Work order: Transcribe the records in full, keeping every word exactly as given.

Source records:
☆ ☆ ☆ ☆ ☆ ☆ ☆
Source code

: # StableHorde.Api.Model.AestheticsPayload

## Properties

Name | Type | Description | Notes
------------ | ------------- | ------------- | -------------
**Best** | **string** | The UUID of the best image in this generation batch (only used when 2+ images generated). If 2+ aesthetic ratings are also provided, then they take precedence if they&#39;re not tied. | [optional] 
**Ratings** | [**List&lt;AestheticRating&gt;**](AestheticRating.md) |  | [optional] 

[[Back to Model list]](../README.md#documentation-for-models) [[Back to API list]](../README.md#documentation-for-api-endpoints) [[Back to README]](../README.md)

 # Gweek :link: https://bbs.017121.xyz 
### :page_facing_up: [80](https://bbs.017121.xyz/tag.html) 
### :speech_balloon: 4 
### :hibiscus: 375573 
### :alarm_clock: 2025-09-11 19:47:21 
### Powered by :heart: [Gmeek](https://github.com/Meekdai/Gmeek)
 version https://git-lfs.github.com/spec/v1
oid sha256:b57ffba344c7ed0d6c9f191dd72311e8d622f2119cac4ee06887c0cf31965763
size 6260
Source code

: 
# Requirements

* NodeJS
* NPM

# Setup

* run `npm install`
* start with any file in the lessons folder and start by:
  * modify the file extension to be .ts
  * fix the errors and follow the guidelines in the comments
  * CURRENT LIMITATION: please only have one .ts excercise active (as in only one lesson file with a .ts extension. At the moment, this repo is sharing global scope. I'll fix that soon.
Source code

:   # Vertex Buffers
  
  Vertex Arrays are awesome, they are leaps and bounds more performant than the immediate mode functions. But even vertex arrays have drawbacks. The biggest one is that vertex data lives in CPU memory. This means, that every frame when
☆ ☆ ☆ ☆ ☆ ☆ ☆
Expected answer:
Source code

: # StableHorde.Api.Model.AestheticsPayload

## Properties

Name | Type | Description | Notes
------------ | ------------- | ------------- | -------------
**Best** | **string** | The UUID of the best image in this generation batch (only used when 2+ images generated). If 2+ aesthetic ratings are also provided, then they take precedence if they&#39;re not tied. | [optional] 
**Ratings** | [**List&lt;AestheticRating&gt;**](AestheticRating.md) |  | [optional] 

[[Back to Model list]](../README.md#documentation-for-models) [[Back to API list]](../README.md#documentation-for-api-endpoints) [[Back to README]](../README.md)

 # Gweek :link: https://bbs.017121.xyz 
### :page_facing_up: [80](https://bbs.017121.xyz/tag.html) 
### :speech_balloon: 4 
### :hibiscus: 375573 
### :alarm_clock: 2025-09-11 19:47:21 
### Powered by :heart: [Gmeek](https://github.com/Meekdai/Gmeek)
 version https://git-lfs.github.com/spec/v1
oid sha256:b57ffba344c7ed0d6c9f191dd72311e8d622f2119cac4ee06887c0cf31965763
size 6260
Source code

: 
# Requirements

* NodeJS
* NPM

# Setup

* run `npm install`
* start with any file in the lessons folder and start by:
  * modify the file extension to be .ts
  * fix the errors and follow the guidelines in the comments
  * CURRENT LIMITATION: please only have one .ts excercise active (as in only one lesson file with a .ts extension. At the moment, this repo is sharing global scope. I'll fix that soon.
Source code

:   # Vertex Buffers
  
  Vertex Arrays are awesome, they are leaps and bounds more performant than the immediate mode functions. But even vertex arrays have drawbacks. The biggest one is that vertex data lives in CPU memory. This means, that every frame when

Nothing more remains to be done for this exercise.